Small islands dominate growth at all stages.

Growth proceeds via continuous nucleation and coalescence.

Model accurately fits experimental data on HUC occupation.

Abstract

We present a combined experimental and theoretical study of submonolayer heteroepitaxial growth of Ag on Si(111)-7x7 at temperatures from 420 K to 550 K when Ag atoms can easily diffuse on the surface and the reconstruction 7x7 remains stable. STM measurements for coverages from 0.05 ML to 0.6 ML show that there is an excess of smallest islands (each of them fills up just one half-unit cell - HUC) in all stages of growth.

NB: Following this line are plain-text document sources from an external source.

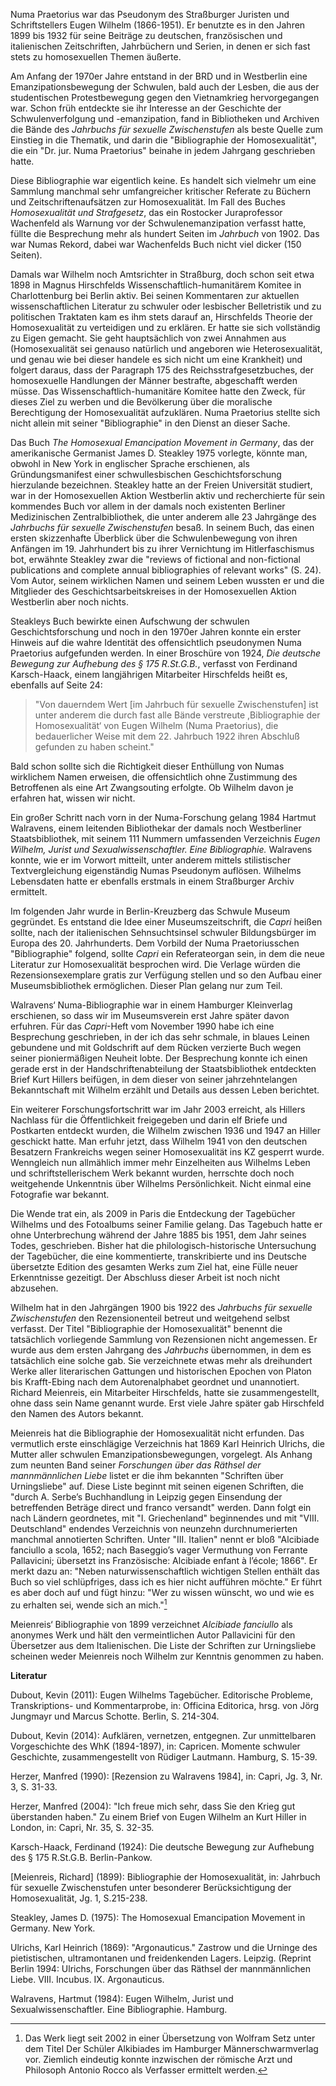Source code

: Numa Praetorius war das Pseudonym des Straßburger Juristen und
Schriftstellers Eugen Wilhelm (1866-1951). Er benutzte es in den Jahren
1899 bis 1932 für seine Beiträge zu deutschen, französischen und
italienischen Zeitschriften, Jahrbüchern und Serien, in denen er sich
fast stets zu homosexuellen Themen äußerte.

Am Anfang der 1970er Jahre entstand in der BRD und in Westberlin eine
Emanzipationsbewegung der Schwulen, bald auch der Lesben, die aus der
studentischen Protestbewegung gegen den Vietnamkrieg hervorgegangen war.
Schon früh entdeckte sie ihr Interesse an der Geschichte der
Schwulenverfolgung und -emanzipation, fand in Bibliotheken und Archiven
die Bände des *Jahrbuchs für sexuelle Zwischenstufen* als beste Quelle
zum Einstieg in die Thematik, und darin die "Bibliographie der
Homosexualität", die ein "Dr. jur. Numa Praetorius" beinahe in jedem
Jahrgang geschrieben hatte.

Diese Bibliographie war eigentlich keine. Es handelt sich vielmehr um
eine Sammlung manchmal sehr umfangreicher kritischer Referate zu Büchern
und Zeitschriftenaufsätzen zur Homosexualität. Im Fall des Buches
*Homosexualität und Strafgesetz*, das ein Rostocker Juraprofessor
Wachenfeld als Warnung vor der Schwulenemanzipation verfasst hatte,
füllte die Besprechung mehr als hundert Seiten im *Jahrbuch* von 1902.
Das war Numas Rekord, dabei war Wachenfelds Buch nicht viel dicker (150
Seiten).

Damals war Wilhelm noch Amtsrichter in Straßburg, doch schon seit etwa
1898 in Magnus Hirschfelds Wissenschaftlich-humanitärem Komitee in
Charlottenburg bei Berlin aktiv. Bei seinen Kommentaren zur aktuellen
wissenschaftlichen Literatur zu schwuler oder lesbischer Belletristik
und zu politischen Traktaten kam es ihm stets darauf an, Hirschfelds
Theorie der Homosexualität zu verteidigen und zu erklären. Er hatte sie
sich vollständig zu Eigen gemacht. Sie geht hauptsächlich von zwei
Annahmen aus (Homosexualität sei genauso natürlich und angeboren wie
Heterosexualität, und genau wie bei dieser handele es sich nicht um eine
Krankheit) und folgert daraus, dass der Paragraph 175 des
Reichsstrafgesetzbuches, der homosexuelle Handlungen der Männer
bestrafte, abgeschafft werden müsse. Das Wissenschaftlich-humanitäre
Komitee hatte den Zweck, für dieses Ziel zu werben und die Bevölkerung
über die moralische Berechtigung der Homosexualität aufzuklären. Numa
Praetorius stellte sich nicht allein mit seiner "Bibliographie" in den
Dienst an dieser Sache.

Das Buch *The Homosexual Emancipation Movement in Germany*, das der
amerikanische Germanist James D. Steakley 1975 vorlegte, könnte man,
obwohl in New York in englischer Sprache erschienen, als
Gründungsmanifest einer schwullesbischen Geschichtsforschung hierzulande
bezeichnen. Steakley hatte an der Freien Universität studiert, war in
der Homosexuellen Aktion Westberlin aktiv und recherchierte für sein
kommendes Buch vor allem in der damals noch existenten Berliner
Medizinischen Zentralbibliothek, die unter anderem alle 23 Jahrgänge des
*Jahrbuchs für sexuelle Zwischenstufen* besaß. In seinem Buch, das einen
ersten skizzenhafte Überblick über die Schwulenbewegung von ihren
Anfängen im 19. Jahrhundert bis zu ihrer Vernichtung im Hitlerfaschismus
bot, erwähnte Steakley zwar die "reviews of fictional and non-fictional
publications and complete annual bibliographies of relevant works" (S.
24). Vom Autor, seinem wirklichen Namen und seinem Leben wussten er und
die Mitglieder des Geschichtsarbeitskreises in der Homosexuellen Aktion
Westberlin aber noch nichts.

Steakleys Buch bewirkte einen Aufschwung der schwulen
Geschichtsforschung und noch in den 1970er Jahren konnte ein erster
Hinweis auf die wahre Identität des offensichtlich pseudonymen Numa
Praetorius aufgefunden werden. In einer Broschüre von 1924, *Die
deutsche Bewegung zur Aufhebung des § 175 R.St.G.B.*, verfasst von
Ferdinand Karsch-Haack, einem langjährigen Mitarbeiter Hirschfelds heißt
es, ebenfalls auf Seite 24:

> "Von dauerndem Wert \[im Jahrbuch für sexuelle Zwischenstufen\] ist
> unter anderem die durch fast alle Bände verstreute ,Bibliographie der
> Homosexualität‘ von Eugen Wilhelm (Numa Praetorius), die bedauerlicher
> Weise mit dem 22. Jahrbuch 1922 ihren Abschluß gefunden zu haben
> scheint."

Bald schon sollte sich die Richtigkeit dieser Enthüllung von Numas
wirklichem Namen erweisen, die offensichtlich ohne Zustimmung des
Betroffenen als eine Art Zwangsouting erfolgte. Ob Wilhelm davon je
erfahren hat, wissen wir nicht.

Ein großer Schritt nach vorn in der Numa-Forschung gelang 1984 Hartmut
Walravens, einem leitenden Bibliothekar der damals noch Westberliner
Staatsbibliothek, mit seinem 111 Nummern umfassenden Verzeichnis *Eugen
Wilhelm, Jurist und Sexualwissenschaftler. Eine Bibliographie.*
Walravens konnte, wie er im Vorwort mitteilt, unter anderem mittels
stilistischer Textvergleichung eigenständig Numas Pseudonym auflösen.
Wilhelms Lebensdaten hatte er ebenfalls erstmals in einem Straßburger
Archiv ermittelt.

Im folgenden Jahr wurde in Berlin-Kreuzberg das Schwule Museum
gegründet. Es entstand die Idee einer Museumszeitschrift, die *Capri*
heißen sollte, nach der italienischen Sehnsuchtsinsel schwuler
Bildungsbürger im Europa des 20. Jahrhunderts. Dem Vorbild der Numa
Praetoriusschen "Bibliographie" folgend, sollte *Capri* ein
Referateorgan sein, in dem die neue Literatur zur Homosexualität
besprochen wird. Die Verlage würden die Rezensionsexemplare gratis zur
Verfügung stellen und so den Aufbau einer Museumsbibliothek ermöglichen.
Dieser Plan gelang nur zum Teil.

Walravens‘ Numa-Bibliographie war in einem Hamburger Kleinverlag
erschienen, so dass wir im Museumsverein erst Jahre später davon
erfuhren. Für das *Capri*-Heft vom November 1990 habe ich eine
Besprechung geschrieben, in der ich das sehr schmale, in blaues Leinen
gebundene und mit Goldschrift auf dem Rücken verzierte Buch wegen seiner
pioniermäßigen Neuheit lobte. Der Besprechung konnte ich einen gerade
erst in der Handschriftenabteilung der Staatsbibliothek entdeckten Brief
Kurt Hillers beifügen, in dem dieser von seiner jahrzehntelangen
Bekanntschaft mit Wilhelm erzählt und Details aus dessen Leben
berichtet.

Ein weiterer Forschungsfortschritt war im Jahr 2003 erreicht, als
Hillers Nachlass für die Öffentlichkeit freigegeben und darin elf Briefe
und Postkarten entdeckt wurden, die Wilhelm zwischen 1936 und 1947 an
Hiller geschickt hatte. Man erfuhr jetzt, dass Wilhelm 1941 von den
deutschen Besatzern Frankreichs wegen seiner Homosexualität ins KZ
gesperrt wurde. Wenngleich nun allmählich immer mehr Einzelheiten aus
Wilhelms Leben und schriftstellerischem Werk bekannt wurden, herrschte
doch noch weitgehende Unkenntnis über Wilhelms Persönlichkeit. Nicht
einmal eine Fotografie war bekannt.

Die Wende trat ein, als 2009 in Paris die Entdeckung der Tagebücher
Wilhelms und des Fotoalbums seiner Familie gelang. Das Tagebuch hatte er
ohne Unterbrechung während der Jahre 1885 bis 1951, dem Jahr seines
Todes, geschrieben. Bisher hat die philologisch-historische Untersuchung
der Tagebücher, die eine kommentierte, transkribierte und ins Deutsche
übersetzte Edition des gesamten Werks zum Ziel hat, eine Fülle neuer
Erkenntnisse gezeitigt. Der Abschluss dieser Arbeit ist noch nicht
abzusehen.

Wilhelm hat in den Jahrgängen 1900 bis 1922 des *Jahrbuchs für sexuelle
Zwischenstufen* den Rezensionenteil betreut und weitgehend selbst
verfasst. Der Titel "Bibliographie der Homosexualität" benennt die
tatsächlich vorliegende Sammlung von Rezensionen nicht angemessen. Er
wurde aus dem ersten Jahrgang des *Jahrbuchs* übernommen, in dem es
tatsächlich eine solche gab. Sie verzeichnete etwas mehr als dreihundert
Werke aller literarischen Gattungen und historischen Epochen von Platon
bis Krafft-Ebing nach dem Autorenalphabet geordnet und unannotiert.
Richard Meienreis, ein Mitarbeiter Hirschfelds, hatte sie
zusammengestellt, ohne dass sein Name genannt wurde. Erst viele Jahre
später gab Hirschfeld den Namen des Autors bekannt.

Meienreis hat die Bibliographie der Homosexualität nicht erfunden. Das
vermutlich erste einschlägige Verzeichnis hat 1869 Karl Heinrich
Ulrichs, die Mutter aller schwulen Emanzipationsbewegungen, vorgelegt.
Als Anhang zum neunten Band seiner *Forschungen über das Räthsel der
mannmännlichen Liebe* listet er die ihm bekannten "Schriften über
Urningsliebe" auf. Diese Liste beginnt mit seinen eigenen Schriften, die
"durch A. Serbe’s Buchhandlung in Leipzig gegen Einsendung der
betreffenden Beträge direct und franco versandt" werden. Dann folgt ein
nach Ländern geordnetes, mit "I. Griechenland" beginnendes und mit
"VIII. Deutschland" endendes Verzeichnis von neunzehn durchnumerierten
manchmal annotierten Schriften. Unter "III. Italien" nennt er bloß
"Alcibiade fanciullo a scola, 1652; nach Baseggio’s vager Vermuthung von
Ferrante Pallavicini; übersetzt ins Französische: Alcibiade enfant à
l’école; 1866". Er merkt dazu an: "Neben naturwissenschaftlich wichtigen
Stellen enthält das Buch so viel schlüpfriges, dass ich es hier nicht
aufführen möchte." Er führt es aber doch auf und fügt hinzu: "Wer zu
wissen wünscht, wo und wie es zu erhalten sei, wende sich an mich."[^1]

Meienreis‘ Bibliographie von 1899 verzeichnet *Alcibiade fanciullo* als
anonymes Werk und hält den vermeintlichen Autor Pallavicini für den
Übersetzer aus dem Italienischen. Die Liste der Schriften zur
Urningsliebe scheinen weder Meienreis noch Wilhelm zur Kenntnis genommen
zu haben.

**Literatur**

Dubout, Kevin (2011): Eugen Wilhelms Tagebücher. Editorische Probleme,
Transkriptions- und Kommentarprobe, in: Officina Editorica, hrsg. von
Jörg Jungmayr und Marcus Schotte. Berlin, S. 214-304.

Dubout, Kevin (2014): Aufklären, vernetzen, entgegnen. Zur unmittelbaren
Vorgeschichte des WhK (1894-1897), in: Capricen. Momente schwuler
Geschichte, zusammengestellt von Rüdiger Lautmann. Hamburg, S. 15-39.

Herzer, Manfred (1990): \[Rezension zu Walravens 1984\], in: Capri, Jg.
3, Nr. 3, S. 31-33.

Herzer, Manfred (2004): "Ich freue mich sehr, dass Sie den Krieg gut
überstanden haben." Zu einem Brief von Eugen Wilhelm an Kurt Hiller in
London, in: Capri, Nr. 35, S. 32-35.

Karsch-Haack, Ferdinand (1924): Die deutsche Bewegung zur Aufhebung des
§ 175 R.St.G.B. Berlin-Pankow.

\[Meienreis, Richard\] (1899): Bibliographie der Homosexualität, in:
Jahrbuch für sexuelle Zwischenstufen unter besonderer Berücksichtigung
der Homosexualität, Jg. 1, S.215-238.

Steakley, James D. (1975): The Homosexual Emancipation Movement in
Germany. New York.

Ulrichs, Karl Heinrich (1869): "Argonauticus." Zastrow und die Urninge
des pietistischen, ultramontanen und freidenkenden Lagers. Leipzig.
(Reprint Berlin 1994: Ulrichs, Forschungen über das Räthsel der
mannmännlichen Liebe. VIII. Incubus. IX. Argonauticus.

Walravens, Hartmut (1984): Eugen Wilhelm, Jurist und
Sexualwissenschaftler. Eine Bibliographie. Hamburg.

[^1]: Das Werk liegt seit 2002 in einer Übersetzung von Wolfram Setz
    unter dem Titel Der Schüler Alkibiades im Hamburger
    Männerschwarmverlag vor. Ziemlich eindeutig konnte inzwischen der
    römische Arzt und Philosoph Antonio Rocco als Verfasser ermittelt
    werden.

Formation of 2D wetting layer proceeds by continuous nucleation of the smallest islands in the proximity of larger 2D islands (extended over several HUCs) and following coalescence with them. Such a growth scenario is verified by kinetic Monte Carlo simulation which uses a coarse-grained model based on a limited capacity of HUC and a mechanism which increases nucleation probability in a neighbourhood of already saturated HUCs (correlated nucleation). The model provides a good fit for experimental dependences of the relative number of Ag-occupied HUCs and the preference in occupation of faulted HUCs on temperature and amount of deposited Ag. Parameters obtained for the hopping of Ag adatoms between HUCs agree with those reported earlier for initial stages of growth. The model provides two new parameters - maximum number of Ag atoms inside HUC, and on HUC boundary.